October 18, 2018 by Kristina Lucas

Improvements to property

In a community titles scheme it is almost inevitable that owners would want to make an “improvement” – after all, if someone is a home owner, it stands to reason they would want to do things to their home which “improves” its value.

When it comes to making improvements in a community titles scheme, things are not quite as simple as an owner just making the improvement when and how they want to, particularly if the proposed improvement is to common property.

Before I take a look at that approval process and the things an owner will need to consider, a word firstly about “improvements” versus “maintenance”.

The difference between improvements and maintenance in a legislative sense is not straightforward and is largely dependent upon the particular circumstances.

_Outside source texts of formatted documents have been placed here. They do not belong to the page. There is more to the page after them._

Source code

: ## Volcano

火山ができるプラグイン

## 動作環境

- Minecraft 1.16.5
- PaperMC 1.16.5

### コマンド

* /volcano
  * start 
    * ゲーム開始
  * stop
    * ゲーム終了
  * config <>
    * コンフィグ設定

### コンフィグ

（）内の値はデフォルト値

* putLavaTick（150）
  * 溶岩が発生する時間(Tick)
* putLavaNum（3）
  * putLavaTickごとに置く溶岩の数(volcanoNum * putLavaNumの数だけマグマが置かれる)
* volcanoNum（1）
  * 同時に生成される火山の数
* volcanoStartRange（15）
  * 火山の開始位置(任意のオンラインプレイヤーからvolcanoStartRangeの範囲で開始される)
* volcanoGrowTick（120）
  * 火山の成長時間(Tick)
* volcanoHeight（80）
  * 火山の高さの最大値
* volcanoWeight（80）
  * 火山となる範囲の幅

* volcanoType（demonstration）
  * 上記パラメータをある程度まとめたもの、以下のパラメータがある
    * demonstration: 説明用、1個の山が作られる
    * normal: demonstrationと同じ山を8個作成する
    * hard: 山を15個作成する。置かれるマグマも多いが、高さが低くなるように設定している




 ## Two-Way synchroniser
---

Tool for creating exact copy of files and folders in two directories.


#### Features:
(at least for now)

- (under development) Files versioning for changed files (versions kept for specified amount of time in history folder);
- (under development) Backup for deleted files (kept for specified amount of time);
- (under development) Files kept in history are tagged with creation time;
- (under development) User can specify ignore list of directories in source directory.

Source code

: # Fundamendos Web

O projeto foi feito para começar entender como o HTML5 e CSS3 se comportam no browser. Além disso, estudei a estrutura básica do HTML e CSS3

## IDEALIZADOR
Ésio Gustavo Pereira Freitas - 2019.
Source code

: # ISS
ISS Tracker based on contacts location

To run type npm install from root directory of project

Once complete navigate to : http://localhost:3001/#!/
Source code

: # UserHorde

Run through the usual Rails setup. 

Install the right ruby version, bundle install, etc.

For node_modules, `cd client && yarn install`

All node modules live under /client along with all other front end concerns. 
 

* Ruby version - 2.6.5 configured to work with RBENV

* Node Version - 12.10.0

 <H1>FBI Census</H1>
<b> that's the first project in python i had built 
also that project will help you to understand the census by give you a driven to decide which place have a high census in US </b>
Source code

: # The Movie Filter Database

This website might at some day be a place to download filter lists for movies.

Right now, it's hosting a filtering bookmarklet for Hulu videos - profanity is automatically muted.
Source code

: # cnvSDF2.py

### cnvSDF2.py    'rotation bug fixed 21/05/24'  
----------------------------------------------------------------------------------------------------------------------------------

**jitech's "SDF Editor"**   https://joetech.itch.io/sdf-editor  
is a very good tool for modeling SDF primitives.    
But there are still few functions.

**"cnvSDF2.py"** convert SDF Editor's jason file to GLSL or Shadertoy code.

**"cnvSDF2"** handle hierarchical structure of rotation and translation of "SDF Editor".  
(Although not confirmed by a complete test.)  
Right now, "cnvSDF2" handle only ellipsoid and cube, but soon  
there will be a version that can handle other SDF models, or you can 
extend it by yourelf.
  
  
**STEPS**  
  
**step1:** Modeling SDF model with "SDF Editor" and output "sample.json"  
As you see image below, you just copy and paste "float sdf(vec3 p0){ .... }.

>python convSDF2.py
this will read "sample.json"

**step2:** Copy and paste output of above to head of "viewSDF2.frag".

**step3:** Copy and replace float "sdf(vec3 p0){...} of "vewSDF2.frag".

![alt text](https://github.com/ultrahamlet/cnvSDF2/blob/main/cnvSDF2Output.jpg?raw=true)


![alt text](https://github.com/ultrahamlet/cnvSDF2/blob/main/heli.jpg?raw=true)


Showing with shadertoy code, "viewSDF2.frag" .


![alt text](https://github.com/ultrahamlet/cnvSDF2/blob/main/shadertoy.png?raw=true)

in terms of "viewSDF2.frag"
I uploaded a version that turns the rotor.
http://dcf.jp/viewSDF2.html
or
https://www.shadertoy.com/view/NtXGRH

That said, one way of thinking of the difference between the two is that “maintenance” can be viewed as day-to-day in nature, while “improvement” can be viewed as perhaps adding to or building upon. A good illustration of an improvement might be the installation of an air-conditioning unit.

When it comes to common property, an owner can make an improvement if approved by the committee or the body corporate at a general meeting.

The committee can approve an improvement by an owner if:

  • total cost is less than $3,000;
  • improvement does not detract from the appearance of a lot; and
  • the body corporate is satisfied that the use and enjoyment of the improvement is not likely to be a breach of the owner’s duties as an occupier (e.g. by causing a nuisance to others in the scheme).

Otherwise the work must be authorised by ordinary resolution at a general meeting.

For the owner, they must comply with any conditions of approval and maintain the improvement.

When an improvement is made to the common property by a lot owner they must give the body corporate details of the type of work and value of the improvement.

If the improvement increases the body corporate’s insurance premium, the owner may have to pay the extra amount.

When it comes to an owner making alterations to their lot, legislation does not restrict the changes or improvements an owner can make. That said, it is essential that the owner consider:

  • whether the change will affect common property and if so, the information above about improvement to common property would come into play; and
  • whether there are any by-laws that affect what change or improvements they can make.

A common example of the latter is hard flooring. Installation of hard flooring such as timber or tiles can lead to noise transference in surrounding lots, which in turn can – and does – lead to disputes. Consequently, some bodies corporate have introduced by-laws requiring owners to obtain approval for any changes to flooring.

Even if there are no by-laws along these lines, a lot owner might still need to consider other factors. For example, if hard floors make extra noise for a lot below, this may create a “nuisance” as per the provisions of the legislation.

Quite apart from anything else, owners seeking to make an improvement should bear in mind they are part of a “community” and as such, try to be conscious of what impacts their proposed improvement will have on the other occupiers in the scheme.

Living in a community titles scheme is all about being part of an environment in which actions can have consequences beyond simply the individual, their lot and how they wish to improve it.